→ **Exercise aim**: Could you restate word for word every line of the records below, from the first one to the one holding "发表于 2022-4-28 06:45"?

→ **Dataset entries**:
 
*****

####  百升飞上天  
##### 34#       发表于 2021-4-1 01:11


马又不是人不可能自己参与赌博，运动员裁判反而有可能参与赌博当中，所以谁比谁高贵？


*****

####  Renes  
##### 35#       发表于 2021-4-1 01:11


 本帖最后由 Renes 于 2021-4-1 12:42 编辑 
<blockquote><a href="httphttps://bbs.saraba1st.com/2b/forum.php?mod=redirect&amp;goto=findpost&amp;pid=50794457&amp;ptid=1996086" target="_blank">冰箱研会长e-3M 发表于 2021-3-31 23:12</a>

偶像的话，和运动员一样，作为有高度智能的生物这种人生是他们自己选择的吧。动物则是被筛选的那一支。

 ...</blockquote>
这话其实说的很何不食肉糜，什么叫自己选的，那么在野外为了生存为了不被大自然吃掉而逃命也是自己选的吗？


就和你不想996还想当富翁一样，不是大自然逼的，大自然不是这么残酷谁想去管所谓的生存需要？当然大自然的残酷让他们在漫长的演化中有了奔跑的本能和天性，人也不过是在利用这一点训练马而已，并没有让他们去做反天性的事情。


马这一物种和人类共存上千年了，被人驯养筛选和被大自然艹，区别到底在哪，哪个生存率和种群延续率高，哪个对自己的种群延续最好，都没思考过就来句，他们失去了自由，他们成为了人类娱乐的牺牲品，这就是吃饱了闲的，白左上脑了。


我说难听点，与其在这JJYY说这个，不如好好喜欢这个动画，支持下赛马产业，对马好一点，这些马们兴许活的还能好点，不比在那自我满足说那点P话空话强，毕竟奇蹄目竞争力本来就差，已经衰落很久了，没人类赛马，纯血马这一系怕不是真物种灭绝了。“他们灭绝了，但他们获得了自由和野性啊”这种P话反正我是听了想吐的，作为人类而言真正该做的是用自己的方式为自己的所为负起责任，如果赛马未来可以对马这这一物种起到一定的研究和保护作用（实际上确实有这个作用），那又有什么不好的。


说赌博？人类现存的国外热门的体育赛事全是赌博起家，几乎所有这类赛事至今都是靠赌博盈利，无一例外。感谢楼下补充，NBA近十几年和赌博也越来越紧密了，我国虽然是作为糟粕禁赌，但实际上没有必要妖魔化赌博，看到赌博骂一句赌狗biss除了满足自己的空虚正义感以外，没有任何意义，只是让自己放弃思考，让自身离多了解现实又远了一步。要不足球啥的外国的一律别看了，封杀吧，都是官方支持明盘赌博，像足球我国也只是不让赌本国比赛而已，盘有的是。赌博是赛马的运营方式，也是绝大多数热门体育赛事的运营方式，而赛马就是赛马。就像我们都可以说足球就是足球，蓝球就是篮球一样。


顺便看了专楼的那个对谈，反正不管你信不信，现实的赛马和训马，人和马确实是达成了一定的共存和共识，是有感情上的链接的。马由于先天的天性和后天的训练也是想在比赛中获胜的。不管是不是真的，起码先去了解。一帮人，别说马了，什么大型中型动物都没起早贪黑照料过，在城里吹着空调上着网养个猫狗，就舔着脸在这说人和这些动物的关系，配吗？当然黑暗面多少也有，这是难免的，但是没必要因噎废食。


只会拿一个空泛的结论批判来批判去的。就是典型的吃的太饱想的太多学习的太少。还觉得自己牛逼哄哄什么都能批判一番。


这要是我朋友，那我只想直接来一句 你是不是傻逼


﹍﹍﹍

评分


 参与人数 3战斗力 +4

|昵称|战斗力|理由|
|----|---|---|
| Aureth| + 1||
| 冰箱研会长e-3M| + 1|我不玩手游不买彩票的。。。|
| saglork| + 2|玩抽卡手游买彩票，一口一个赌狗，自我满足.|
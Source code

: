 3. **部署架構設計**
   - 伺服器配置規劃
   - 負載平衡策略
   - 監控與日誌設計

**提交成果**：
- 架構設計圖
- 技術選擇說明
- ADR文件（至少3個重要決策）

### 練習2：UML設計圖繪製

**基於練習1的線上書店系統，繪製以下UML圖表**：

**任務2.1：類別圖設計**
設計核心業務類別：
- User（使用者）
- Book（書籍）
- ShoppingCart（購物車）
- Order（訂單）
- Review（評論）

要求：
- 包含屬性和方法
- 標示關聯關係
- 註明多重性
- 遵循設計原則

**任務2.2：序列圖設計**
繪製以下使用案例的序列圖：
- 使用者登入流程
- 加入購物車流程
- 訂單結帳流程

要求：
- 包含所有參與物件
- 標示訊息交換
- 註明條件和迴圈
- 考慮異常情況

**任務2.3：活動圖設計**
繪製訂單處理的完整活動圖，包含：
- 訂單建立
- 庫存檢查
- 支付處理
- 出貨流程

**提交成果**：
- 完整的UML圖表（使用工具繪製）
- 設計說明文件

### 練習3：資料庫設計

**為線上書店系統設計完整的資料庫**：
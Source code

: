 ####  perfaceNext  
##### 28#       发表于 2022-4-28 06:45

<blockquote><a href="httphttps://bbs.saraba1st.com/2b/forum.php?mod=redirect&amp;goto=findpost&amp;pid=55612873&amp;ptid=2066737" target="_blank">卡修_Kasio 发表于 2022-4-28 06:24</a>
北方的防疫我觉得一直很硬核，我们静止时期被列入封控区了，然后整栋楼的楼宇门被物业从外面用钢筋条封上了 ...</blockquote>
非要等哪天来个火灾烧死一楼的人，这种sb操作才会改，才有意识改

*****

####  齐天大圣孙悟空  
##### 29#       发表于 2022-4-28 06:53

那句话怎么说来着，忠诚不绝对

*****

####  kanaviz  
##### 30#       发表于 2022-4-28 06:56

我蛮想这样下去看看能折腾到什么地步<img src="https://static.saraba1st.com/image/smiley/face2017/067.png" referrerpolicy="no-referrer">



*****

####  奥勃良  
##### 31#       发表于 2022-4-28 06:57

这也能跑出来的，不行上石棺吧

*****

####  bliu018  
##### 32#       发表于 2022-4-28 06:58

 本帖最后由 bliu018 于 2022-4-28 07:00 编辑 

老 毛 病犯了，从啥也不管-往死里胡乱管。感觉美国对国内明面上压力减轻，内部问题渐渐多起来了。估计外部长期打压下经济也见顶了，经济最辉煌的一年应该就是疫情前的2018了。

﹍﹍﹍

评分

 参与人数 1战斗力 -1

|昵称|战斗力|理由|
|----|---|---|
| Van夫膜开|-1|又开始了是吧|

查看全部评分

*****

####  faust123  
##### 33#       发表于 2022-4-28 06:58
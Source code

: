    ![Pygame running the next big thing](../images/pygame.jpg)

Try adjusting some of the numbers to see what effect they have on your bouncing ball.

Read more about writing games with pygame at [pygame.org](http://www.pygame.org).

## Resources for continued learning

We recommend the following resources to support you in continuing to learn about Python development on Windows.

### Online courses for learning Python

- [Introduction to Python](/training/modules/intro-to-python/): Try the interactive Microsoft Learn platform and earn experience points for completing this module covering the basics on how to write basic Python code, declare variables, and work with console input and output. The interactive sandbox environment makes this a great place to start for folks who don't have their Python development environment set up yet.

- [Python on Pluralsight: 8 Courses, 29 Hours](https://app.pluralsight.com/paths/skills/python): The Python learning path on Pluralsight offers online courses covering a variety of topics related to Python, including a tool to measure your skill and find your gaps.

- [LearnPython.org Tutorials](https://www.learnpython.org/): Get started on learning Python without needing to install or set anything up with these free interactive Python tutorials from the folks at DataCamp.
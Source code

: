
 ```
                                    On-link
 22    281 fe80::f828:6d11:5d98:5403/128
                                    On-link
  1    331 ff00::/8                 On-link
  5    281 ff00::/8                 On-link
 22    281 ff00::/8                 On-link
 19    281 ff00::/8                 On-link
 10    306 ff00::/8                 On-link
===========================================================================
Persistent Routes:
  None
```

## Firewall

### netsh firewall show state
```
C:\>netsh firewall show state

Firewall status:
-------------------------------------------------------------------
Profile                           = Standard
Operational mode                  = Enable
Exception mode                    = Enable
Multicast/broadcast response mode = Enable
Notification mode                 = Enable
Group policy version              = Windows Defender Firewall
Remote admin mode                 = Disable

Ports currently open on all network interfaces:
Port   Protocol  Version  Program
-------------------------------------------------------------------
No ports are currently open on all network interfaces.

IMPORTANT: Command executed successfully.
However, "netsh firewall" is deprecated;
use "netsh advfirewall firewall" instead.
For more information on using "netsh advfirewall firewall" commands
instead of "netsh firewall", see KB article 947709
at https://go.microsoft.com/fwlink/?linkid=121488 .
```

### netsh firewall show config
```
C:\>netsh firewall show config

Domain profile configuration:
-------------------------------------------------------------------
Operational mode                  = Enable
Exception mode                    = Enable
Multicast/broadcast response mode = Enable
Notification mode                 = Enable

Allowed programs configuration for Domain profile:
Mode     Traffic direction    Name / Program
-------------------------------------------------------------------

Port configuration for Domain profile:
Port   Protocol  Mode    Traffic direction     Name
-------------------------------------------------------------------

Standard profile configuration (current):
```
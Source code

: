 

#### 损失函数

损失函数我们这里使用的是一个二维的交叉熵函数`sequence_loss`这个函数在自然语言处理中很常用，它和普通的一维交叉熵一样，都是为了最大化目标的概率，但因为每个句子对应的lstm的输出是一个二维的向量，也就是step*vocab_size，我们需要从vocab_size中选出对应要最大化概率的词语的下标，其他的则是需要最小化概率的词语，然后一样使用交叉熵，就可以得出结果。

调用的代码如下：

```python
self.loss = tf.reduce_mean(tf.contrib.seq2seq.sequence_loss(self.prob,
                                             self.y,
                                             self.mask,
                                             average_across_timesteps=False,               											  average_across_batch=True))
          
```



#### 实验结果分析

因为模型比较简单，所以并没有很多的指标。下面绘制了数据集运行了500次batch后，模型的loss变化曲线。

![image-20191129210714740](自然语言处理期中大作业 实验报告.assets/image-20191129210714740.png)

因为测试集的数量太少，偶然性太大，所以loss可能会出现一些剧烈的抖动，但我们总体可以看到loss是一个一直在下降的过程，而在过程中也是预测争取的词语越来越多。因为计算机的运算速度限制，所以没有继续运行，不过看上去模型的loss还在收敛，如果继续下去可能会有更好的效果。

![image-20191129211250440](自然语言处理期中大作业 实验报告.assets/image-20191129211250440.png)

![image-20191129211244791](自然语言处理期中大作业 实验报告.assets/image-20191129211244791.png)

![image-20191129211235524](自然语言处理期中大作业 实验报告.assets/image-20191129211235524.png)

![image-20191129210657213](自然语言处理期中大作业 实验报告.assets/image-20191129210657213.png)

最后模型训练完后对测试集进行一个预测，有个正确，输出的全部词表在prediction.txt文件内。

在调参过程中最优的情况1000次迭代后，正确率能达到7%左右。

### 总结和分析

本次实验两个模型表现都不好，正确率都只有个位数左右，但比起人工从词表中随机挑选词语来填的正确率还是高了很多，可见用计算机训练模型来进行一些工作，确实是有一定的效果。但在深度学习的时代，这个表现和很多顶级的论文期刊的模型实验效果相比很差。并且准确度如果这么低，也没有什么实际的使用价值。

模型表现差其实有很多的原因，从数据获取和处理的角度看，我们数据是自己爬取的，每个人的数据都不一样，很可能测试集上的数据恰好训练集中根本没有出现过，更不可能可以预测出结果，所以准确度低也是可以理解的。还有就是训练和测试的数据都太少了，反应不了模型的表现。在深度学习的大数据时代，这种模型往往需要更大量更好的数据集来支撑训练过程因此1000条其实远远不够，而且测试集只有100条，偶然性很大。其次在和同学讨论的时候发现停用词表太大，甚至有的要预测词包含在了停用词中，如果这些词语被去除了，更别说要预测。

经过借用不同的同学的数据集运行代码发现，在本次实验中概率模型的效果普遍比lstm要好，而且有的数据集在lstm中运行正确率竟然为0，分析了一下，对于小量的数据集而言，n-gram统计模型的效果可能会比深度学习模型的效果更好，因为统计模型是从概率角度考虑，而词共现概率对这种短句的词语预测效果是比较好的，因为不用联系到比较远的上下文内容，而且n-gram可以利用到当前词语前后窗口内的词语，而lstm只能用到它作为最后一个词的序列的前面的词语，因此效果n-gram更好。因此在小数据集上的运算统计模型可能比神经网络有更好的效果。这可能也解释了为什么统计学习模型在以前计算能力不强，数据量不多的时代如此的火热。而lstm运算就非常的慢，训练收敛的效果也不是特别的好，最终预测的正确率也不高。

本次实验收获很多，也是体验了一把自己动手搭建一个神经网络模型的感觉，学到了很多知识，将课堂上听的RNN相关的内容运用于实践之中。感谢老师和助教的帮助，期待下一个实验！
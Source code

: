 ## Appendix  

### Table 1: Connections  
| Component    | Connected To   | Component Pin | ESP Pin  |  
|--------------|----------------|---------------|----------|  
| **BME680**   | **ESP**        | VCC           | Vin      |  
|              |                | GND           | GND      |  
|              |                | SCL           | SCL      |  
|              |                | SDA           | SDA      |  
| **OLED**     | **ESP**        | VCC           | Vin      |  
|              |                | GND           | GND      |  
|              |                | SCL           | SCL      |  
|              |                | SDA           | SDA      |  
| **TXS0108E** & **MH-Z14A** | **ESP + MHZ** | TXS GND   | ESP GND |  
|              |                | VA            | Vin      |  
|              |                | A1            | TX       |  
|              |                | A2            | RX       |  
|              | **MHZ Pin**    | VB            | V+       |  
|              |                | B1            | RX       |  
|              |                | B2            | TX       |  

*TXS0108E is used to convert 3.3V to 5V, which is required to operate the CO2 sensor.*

→ **Result of this exercise**:
*****

####  百升飞上天  
##### 34#       发表于 2021-4-1 01:11


马又不是人不可能自己参与赌博，运动员裁判反而有可能参与赌博当中，所以谁比谁高贵？


*****

####  Renes  
##### 35#       发表于 2021-4-1 01:11


 本帖最后由 Renes 于 2021-4-1 12:42 编辑 
<blockquote><a href="httphttps://bbs.saraba1st.com/2b/forum.php?mod=redirect&amp;goto=findpost&amp;pid=50794457&amp;ptid=1996086" target="_blank">冰箱研会长e-3M 发表于 2021-3-31 23:12</a>

偶像的话，和运动员一样，作为有高度智能的生物这种人生是他们自己选择的吧。动物则是被筛选的那一支。

 ...</blockquote>
这话其实说的很何不食肉糜，什么叫自己选的，那么在野外为了生存为了不被大自然吃掉而逃命也是自己选的吗？


就和你不想996还想当富翁一样，不是大自然逼的，大自然不是这么残酷谁想去管所谓的生存需要？当然大自然的残酷让他们在漫长的演化中有了奔跑的本能和天性，人也不过是在利用这一点训练马而已，并没有让他们去做反天性的事情。


马这一物种和人类共存上千年了，被人驯养筛选和被大自然艹，区别到底在哪，哪个生存率和种群延续率高，哪个对自己的种群延续最好，都没思考过就来句，他们失去了自由，他们成为了人类娱乐的牺牲品，这就是吃饱了闲的，白左上脑了。


我说难听点，与其在这JJYY说这个，不如好好喜欢这个动画，支持下赛马产业，对马好一点，这些马们兴许活的还能好点，不比在那自我满足说那点P话空话强，毕竟奇蹄目竞争力本来就差，已经衰落很久了，没人类赛马，纯血马这一系怕不是真物种灭绝了。“他们灭绝了，但他们获得了自由和野性啊”这种P话反正我是听了想吐的，作为人类而言真正该做的是用自己的方式为自己的所为负起责任，如果赛马未来可以对马这这一物种起到一定的研究和保护作用（实际上确实有这个作用），那又有什么不好的。


说赌博？人类现存的国外热门的体育赛事全是赌博起家，几乎所有这类赛事至今都是靠赌博盈利，无一例外。感谢楼下补充，NBA近十几年和赌博也越来越紧密了，我国虽然是作为糟粕禁赌，但实际上没有必要妖魔化赌博，看到赌博骂一句赌狗biss除了满足自己的空虚正义感以外，没有任何意义，只是让自己放弃思考，让自身离多了解现实又远了一步。要不足球啥的外国的一律别看了，封杀吧，都是官方支持明盘赌博，像足球我国也只是不让赌本国比赛而已，盘有的是。赌博是赛马的运营方式，也是绝大多数热门体育赛事的运营方式，而赛马就是赛马。就像我们都可以说足球就是足球，蓝球就是篮球一样。


顺便看了专楼的那个对谈，反正不管你信不信，现实的赛马和训马，人和马确实是达成了一定的共存和共识，是有感情上的链接的。马由于先天的天性和后天的训练也是想在比赛中获胜的。不管是不是真的，起码先去了解。一帮人，别说马了，什么大型中型动物都没起早贪黑照料过，在城里吹着空调上着网养个猫狗，就舔着脸在这说人和这些动物的关系，配吗？当然黑暗面多少也有，这是难免的，但是没必要因噎废食。


只会拿一个空泛的结论批判来批判去的。就是典型的吃的太饱想的太多学习的太少。还觉得自己牛逼哄哄什么都能批判一番。


这要是我朋友，那我只想直接来一句 你是不是傻逼


﹍﹍﹍

评分


 参与人数 3战斗力 +4

|昵称|战斗力|理由|
|----|---|---|
| Aureth| + 1||
| 冰箱研会长e-3M| + 1|我不玩手游不买彩票的。。。|
| saglork| + 2|玩抽卡手游买彩票，一口一个赌狗，自我满足.|
Source code

: 3. **部署架構設計**
   - 伺服器配置規劃
   - 負載平衡策略
   - 監控與日誌設計

**提交成果**：
- 架構設計圖
- 技術選擇說明
- ADR文件（至少3個重要決策）

### 練習2：UML設計圖繪製

**基於練習1的線上書店系統，繪製以下UML圖表**：

**任務2.1：類別圖設計**
設計核心業務類別：
- User（使用者）
- Book（書籍）
- ShoppingCart（購物車）
- Order（訂單）
- Review（評論）

要求：
- 包含屬性和方法
- 標示關聯關係
- 註明多重性
- 遵循設計原則

**任務2.2：序列圖設計**
繪製以下使用案例的序列圖：
- 使用者登入流程
- 加入購物車流程
- 訂單結帳流程

要求：
- 包含所有參與物件
- 標示訊息交換
- 註明條件和迴圈
- 考慮異常情況

**任務2.3：活動圖設計**
繪製訂單處理的完整活動圖，包含：
- 訂單建立
- 庫存檢查
- 支付處理
- 出貨流程

**提交成果**：
- 完整的UML圖表（使用工具繪製）
- 設計說明文件

### 練習3：資料庫設計

**為線上書店系統設計完整的資料庫**：
Source code

: ####  perfaceNext  
##### 28#       发表于 2022-4-28 06:45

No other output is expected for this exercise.